Türkiye C2 kategorisinde bulunduğu için yeni düzenlemelere göre deprem yüklerine dayanması istenen her dübelin ETA sismik onayına sahip olması gerekmektedir.

Çatlaksız Beton: HSA gibi dübellerimiz çatlaksız beton onayına sahiptir ancak betondaki gerilim bölgelerine göre çekme oluştuğu zaman beton çatlayacağı için çatlaksız beton dübellerinin betonun çekme bölgesinde kullanılmasını önermemekteyiz.

Çatlaklı Beton: 0.4 mm çatlak genişiğinde test edilen dübeldir. Stabil durumda uygulanan dübelin betonun çekme bölgesinde bulunması durumunda beton çatlaklı kabul edilir.  Yükler statik bir çekme/kesme testi şeklinde verilir. Bir dübelin çatlaklı betonda onaylı olması depremde olumlu sonuç vereceği anlamına gelmemektedir.

ETA C1 Sismik Durumu: 0.5 mm çatlak genişliğinde test edilen dübeldir.

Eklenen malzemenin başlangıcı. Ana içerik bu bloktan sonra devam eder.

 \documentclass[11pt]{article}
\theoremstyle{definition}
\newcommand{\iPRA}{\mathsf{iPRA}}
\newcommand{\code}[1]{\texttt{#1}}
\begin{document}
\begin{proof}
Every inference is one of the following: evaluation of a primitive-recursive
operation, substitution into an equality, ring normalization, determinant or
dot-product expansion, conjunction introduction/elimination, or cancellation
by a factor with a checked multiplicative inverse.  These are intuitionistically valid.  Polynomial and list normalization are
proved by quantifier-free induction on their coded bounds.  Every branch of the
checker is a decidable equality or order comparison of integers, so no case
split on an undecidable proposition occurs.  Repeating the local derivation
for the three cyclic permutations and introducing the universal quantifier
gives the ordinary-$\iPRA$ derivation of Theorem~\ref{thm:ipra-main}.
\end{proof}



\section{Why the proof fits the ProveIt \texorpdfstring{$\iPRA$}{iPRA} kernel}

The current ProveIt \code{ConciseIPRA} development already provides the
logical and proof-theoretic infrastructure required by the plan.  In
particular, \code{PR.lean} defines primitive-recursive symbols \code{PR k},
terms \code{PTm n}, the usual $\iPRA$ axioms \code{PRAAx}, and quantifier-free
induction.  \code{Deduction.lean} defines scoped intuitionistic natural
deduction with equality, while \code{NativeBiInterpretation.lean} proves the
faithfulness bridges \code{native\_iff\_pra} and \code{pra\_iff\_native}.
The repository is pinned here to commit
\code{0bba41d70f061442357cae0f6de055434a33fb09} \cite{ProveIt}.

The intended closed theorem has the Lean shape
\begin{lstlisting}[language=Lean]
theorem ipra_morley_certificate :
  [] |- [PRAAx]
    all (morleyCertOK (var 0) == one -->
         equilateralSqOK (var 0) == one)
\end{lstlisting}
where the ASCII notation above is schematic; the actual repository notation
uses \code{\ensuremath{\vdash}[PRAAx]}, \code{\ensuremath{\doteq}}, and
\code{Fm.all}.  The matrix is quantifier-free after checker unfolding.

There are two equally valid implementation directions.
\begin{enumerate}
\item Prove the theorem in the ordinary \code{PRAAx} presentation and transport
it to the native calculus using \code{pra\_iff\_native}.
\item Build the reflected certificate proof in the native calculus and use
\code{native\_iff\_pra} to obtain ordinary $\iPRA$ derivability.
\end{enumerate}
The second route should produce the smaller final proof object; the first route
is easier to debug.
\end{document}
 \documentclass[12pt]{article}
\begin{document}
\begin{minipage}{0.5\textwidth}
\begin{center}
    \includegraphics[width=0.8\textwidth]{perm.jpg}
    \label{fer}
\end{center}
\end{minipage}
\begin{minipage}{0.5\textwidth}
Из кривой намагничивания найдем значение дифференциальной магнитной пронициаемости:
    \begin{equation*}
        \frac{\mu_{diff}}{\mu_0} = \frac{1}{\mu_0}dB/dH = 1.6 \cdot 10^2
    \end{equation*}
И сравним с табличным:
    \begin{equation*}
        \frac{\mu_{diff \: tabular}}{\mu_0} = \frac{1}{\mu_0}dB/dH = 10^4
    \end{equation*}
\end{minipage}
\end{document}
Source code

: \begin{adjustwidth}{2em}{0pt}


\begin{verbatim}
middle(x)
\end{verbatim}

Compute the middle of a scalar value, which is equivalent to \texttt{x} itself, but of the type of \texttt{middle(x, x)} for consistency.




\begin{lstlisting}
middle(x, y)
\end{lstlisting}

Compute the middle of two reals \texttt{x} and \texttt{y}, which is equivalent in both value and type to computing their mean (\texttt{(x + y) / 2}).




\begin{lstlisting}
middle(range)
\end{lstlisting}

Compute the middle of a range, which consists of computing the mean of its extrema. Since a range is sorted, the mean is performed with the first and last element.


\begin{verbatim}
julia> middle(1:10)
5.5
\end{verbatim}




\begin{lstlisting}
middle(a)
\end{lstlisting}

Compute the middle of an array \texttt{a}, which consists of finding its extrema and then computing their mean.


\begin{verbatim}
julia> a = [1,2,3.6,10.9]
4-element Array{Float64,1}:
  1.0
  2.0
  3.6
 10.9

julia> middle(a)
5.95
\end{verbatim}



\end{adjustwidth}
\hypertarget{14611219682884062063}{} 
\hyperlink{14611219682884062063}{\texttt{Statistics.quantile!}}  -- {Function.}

Yükler deprem simülasyonu şeklinde bir çekme testi şeklinde verilir.

ETA C2 Sismik Durumu: 0.8 mm çatlak genişliğinde açılıp kapanan çatlak sistemi ile test edilen sismik kategoridir. Yükler deprem yükü şeklinde verilir.(Türkiye’nin deprem koşullarına uygun durum)

C2 sismik kategorisi test simülasyonu grafikleri

Soru: Yapısal olmayan elemanlarda dübel dayanımını çatlaklı mı çatlaksız mı alacağım?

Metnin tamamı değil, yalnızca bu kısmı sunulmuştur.